ASSIGNMENT: Copy the records below word for word. Stop after the line that contains "but lesser than".
=-=-=
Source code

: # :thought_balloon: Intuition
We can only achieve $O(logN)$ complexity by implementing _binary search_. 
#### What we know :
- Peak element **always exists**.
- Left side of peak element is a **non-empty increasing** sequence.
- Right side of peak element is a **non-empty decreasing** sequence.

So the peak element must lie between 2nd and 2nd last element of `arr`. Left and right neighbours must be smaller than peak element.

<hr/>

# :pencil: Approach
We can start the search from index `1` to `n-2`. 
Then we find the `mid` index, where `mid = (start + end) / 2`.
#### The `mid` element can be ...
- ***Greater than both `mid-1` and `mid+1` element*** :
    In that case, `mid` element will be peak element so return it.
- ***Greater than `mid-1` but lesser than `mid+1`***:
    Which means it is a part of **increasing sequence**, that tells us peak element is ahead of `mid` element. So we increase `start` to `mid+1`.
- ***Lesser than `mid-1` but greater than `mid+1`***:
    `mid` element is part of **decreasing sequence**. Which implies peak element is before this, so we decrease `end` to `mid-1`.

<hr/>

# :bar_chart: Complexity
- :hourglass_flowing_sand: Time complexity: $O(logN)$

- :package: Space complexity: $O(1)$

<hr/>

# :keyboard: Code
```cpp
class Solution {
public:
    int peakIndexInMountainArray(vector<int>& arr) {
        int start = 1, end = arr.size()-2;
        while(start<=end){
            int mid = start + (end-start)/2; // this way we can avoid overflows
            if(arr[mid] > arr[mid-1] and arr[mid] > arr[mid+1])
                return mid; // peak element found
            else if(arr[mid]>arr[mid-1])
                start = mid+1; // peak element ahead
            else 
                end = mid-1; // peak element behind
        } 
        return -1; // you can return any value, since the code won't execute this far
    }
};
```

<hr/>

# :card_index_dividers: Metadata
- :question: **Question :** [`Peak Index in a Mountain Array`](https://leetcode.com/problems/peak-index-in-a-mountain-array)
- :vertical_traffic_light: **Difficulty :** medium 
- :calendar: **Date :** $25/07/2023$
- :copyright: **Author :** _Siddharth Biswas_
=-=-=
WRITTEN ANSWER:
Source code

: # :thought_balloon: Intuition
We can only achieve $O(logN)$ complexity by implementing _binary search_. 
#### What we know :
- Peak element **always exists**.
- Left side of peak element is a **non-empty increasing** sequence.
- Right side of peak element is a **non-empty decreasing** sequence.

So the peak element must lie between 2nd and 2nd last element of `arr`. Left and right neighbours must be smaller than peak element.

<hr/>

# :pencil: Approach
We can start the search from index `1` to `n-2`. 
Then we find the `mid` index, where `mid = (start + end) / 2`.
#### The `mid` element can be ...
- ***Greater than both `mid-1` and `mid+1` element*** :
    In that case, `mid` element will be peak element so return it.
- ***Greater than `mid-1` but lesser than `mid+1`***:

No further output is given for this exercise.